The course covers a wide rande of topics devoted to practical implementation of the tools and services to creation of 3D models of objects and their subsequent publication in the specific platforms for representation of cultural heritage. The course introduces the theory on Spatial Digital Heritage and 3D Reconstructions through the discussion of the concept of digital heritage and overview of types of 3D reconstructions. Practically, the course offers introduction to software and tools for processing 3D data, creating 3D models and visualizations, observation of use of 3D reconstructions in cultural heritage preservation, and provides the bird eye on the case studies of successful implementationof 3D reconstructions in heritage preservation.

The course is structured in a way that allows participants to engage in 3D modeling, data processing, and publication of the models in the digital environment. By the end of the course, participants will have a solid understanding of the tools and services used in 3D reconstructions and their publication online, and will be able to apply these techniques to their own projects.

The course on Information Systems for Historians focuses on the development of information systems for historical research and teaching history. The course is designed for students who interested in history, cultural heritage, and the humanities and open to interdisciplinary activities in the field of cultural informatics to leverage information technology to facilitate their further professional activities including teaching and research. The course covers the wide range of topics including the role of information systems in historical research and education, overview of the different types of information systems used in history, and design of information systems. The students will be introduced with the tools for development of information systems, techniques for designing effective and user-friendly interfaces through considering high-quality projects and the discussion of the future of information systems in history.

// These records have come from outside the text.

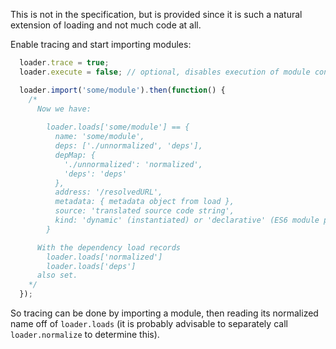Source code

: This is not in the specification, but is provided since it is such a natural extension of loading 
and not much code at all.

Enable tracing and start importing modules:

```javascript
  loader.trace = true;
  loader.execute = false; // optional, disables execution of module contents

  loader.import('some/module').then(function() {
    /*
      Now we have:
      
        loader.loads['some/module'] == {
          name: 'some/module',
          deps: ['./unnormalized', 'deps'],
          depMap: {
            './unnormalized': 'normalized',
            'deps': 'deps'
          },
          address: '/resolvedURL',
          metadata: { metadata object from load },
          source: 'translated source code string',
          kind: 'dynamic' (instantiated) or 'declarative' (ES6 module pipeline)
        }

      With the dependency load records
        loader.loads['normalized']
        loader.loads['deps']
      also set.
    */
  });
```

So tracing can be done by importing a module, then reading its normalized name off of `loader.loads` 
(it is probably advisable to separately call `loader.normalize` to determine this).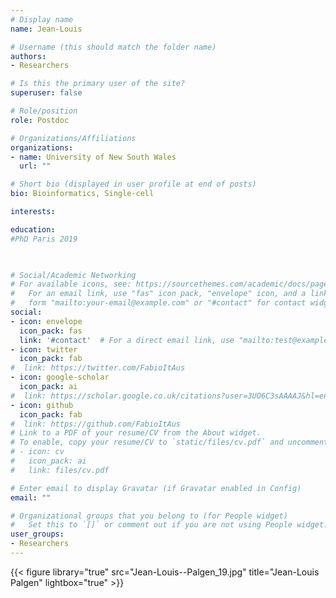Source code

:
 ```yaml
---
# Display name
name: Jean-Louis

# Username (this should match the folder name)
authors: 
- Researchers

# Is this the primary user of the site?
superuser: false

# Role/position
role: Postdoc

# Organizations/Affiliations
organizations:
- name: University of New South Wales
  url: ""

# Short bio (displayed in user profile at end of posts)
bio: Bioinformatics, Single-cell

interests:

education: 
#PhD Paris 2019
  


# Social/Academic Networking
# For available icons, see: https://sourcethemes.com/academic/docs/page-builder/#icons
#   For an email link, use "fas" icon pack, "envelope" icon, and a link in the
#   form "mailto:your-email@example.com" or "#contact" for contact widget.
social:
- icon: envelope
  icon_pack: fas
  link: '#contact'  # For a direct email link, use "mailto:test@example.org".
- icon: twitter
  icon_pack: fab
#  link: https://twitter.com/FabioItAus
- icon: google-scholar
  icon_pack: ai
#  link: https://scholar.google.co.uk/citations?user=3UO6C3sAAAAJ&hl=en
- icon: github
  icon_pack: fab
#  link: https://github.com/FabioItAus
# Link to a PDF of your resume/CV from the About widget.
# To enable, copy your resume/CV to `static/files/cv.pdf` and uncomment the lines below.
# - icon: cv
#   icon_pack: ai
#   link: files/cv.pdf

# Enter email to display Gravatar (if Gravatar enabled in Config)
email: ""

# Organizational groups that you belong to (for People widget)
#   Set this to `[]` or comment out if you are not using People widget.
user_groups:
- Researchers
---
```

{{< figure library="true" src="Jean-Louis--Palgen_19.jpg" title="Jean-Louis Palgen" lightbox="true" >}}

Examples of completed Master’s theses

  • The digital approaches to detecting and analysing propaganda in historical newspapers: the Kyiv example (1941 – 1943).
  • The Louvre in the Digital Dimension: The Evolution of a Museum’s Website Virtual museum as an environment for Cultural Heritage representation History of Fandoms: Cultural cybersocieties and their evolution on the web (1996-2020)

Areas we are open to supervising:

  • Digital History
  • Web-history
  • Museums on the web
  • Virtual museology
  • Digital Heritage
  • History of Information Society

The courses offered in Humanities Data Science and Methodology

Our teaching is primarily offered in the context of the Data and Discourse Studies MA.

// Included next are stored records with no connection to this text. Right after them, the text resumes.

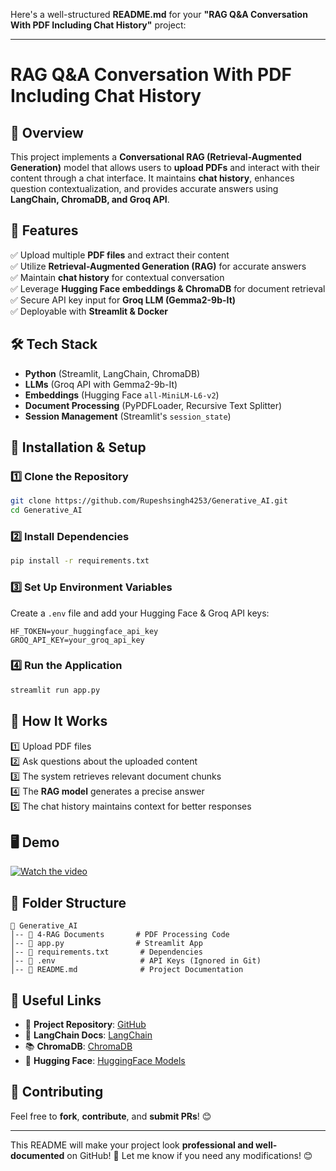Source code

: Here's a well-structured **README.md** for your **"RAG Q&A Conversation With PDF Including Chat History"** project:  

---

# **RAG Q&A Conversation With PDF Including Chat History**  

## 📌 Overview  
This project implements a **Conversational RAG (Retrieval-Augmented Generation)** model that allows users to **upload PDFs** and interact with their content through a chat interface. It maintains **chat history**, enhances question contextualization, and provides accurate answers using **LangChain, ChromaDB, and Groq API**.  

## 🚀 Features  
✅ Upload multiple **PDF files** and extract their content  
✅ Utilize **Retrieval-Augmented Generation (RAG)** for accurate answers  
✅ Maintain **chat history** for contextual conversation  
✅ Leverage **Hugging Face embeddings & ChromaDB** for document retrieval  
✅ Secure API key input for **Groq LLM (Gemma2-9b-It)**  
✅ Deployable with **Streamlit & Docker**  

## 🛠️ Tech Stack  
- **Python** (Streamlit, LangChain, ChromaDB)  
- **LLMs** (Groq API with Gemma2-9b-It)  
- **Embeddings** (Hugging Face `all-MiniLM-L6-v2`)  
- **Document Processing** (PyPDFLoader, Recursive Text Splitter)  
- **Session Management** (Streamlit's `session_state`)  

## 📂 Installation & Setup  

### **1️⃣ Clone the Repository**  
```sh
git clone https://github.com/Rupeshsingh4253/Generative_AI.git
cd Generative_AI
```

### **2️⃣ Install Dependencies**  
```sh
pip install -r requirements.txt
```

### **3️⃣ Set Up Environment Variables**  
Create a `.env` file and add your Hugging Face & Groq API keys:  
```env
HF_TOKEN=your_huggingface_api_key
GROQ_API_KEY=your_groq_api_key
```

### **4️⃣ Run the Application**  
```sh
streamlit run app.py
```

## 🎯 How It Works  
1️⃣ Upload PDF files  
2️⃣ Ask questions about the uploaded content  
3️⃣ The system retrieves relevant document chunks  
4️⃣ The **RAG model** generates a precise answer  
5️⃣ The chat history maintains context for better responses  

## 🖥️ Demo  
[![Watch the video](https://img.youtube.com/vi/your_video_id/maxresdefault.jpg)](https://youtu.be/your_video_id)  

## 📌 Folder Structure  
```
📁 Generative_AI
│-- 📂 4-RAG Documents       # PDF Processing Code  
│-- 📜 app.py                # Streamlit App  
│-- 📜 requirements.txt       # Dependencies  
│-- 📜 .env                   # API Keys (Ignored in Git)  
│-- 📜 README.md              # Project Documentation  
```

## 🔗 Useful Links  
- 📝 **Project Repository**: [GitHub](https://github.com/Rupeshsingh4253/Generative_AI)  
- 📄 **LangChain Docs**: [LangChain](https://python.langchain.com/)  
- 📚 **ChromaDB**: [ChromaDB](https://github.com/chroma-core/chroma)  
- 🤗 **Hugging Face**: [HuggingFace Models](https://huggingface.co/)  

## 🤝 Contributing  
Feel free to **fork**, **contribute**, and **submit PRs**! 😊  

---

This README will make your project look **professional and well-documented** on GitHub! 🚀 Let me know if you need any modifications! 😊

This interdisciplinary programme focuses on discourse analysis with a focus on research data.

The Chair of Humanities Data Science and Methodology contributes especially to the research data aspects of this MA, exploring central concepts, applications and methods of digital humanities and digital history research data.

For more information about this programme see here.

The advances seminar Humanities Data Science and Methodology

This seminar usually takes place in the Winter and Summer semester on Tuesdays from 16:15 – 17:45.

The seminar explores ongoing and emerging research methods, findings and hermeneutic perspectives from digital humanities, digital history and humanities data science and methodology.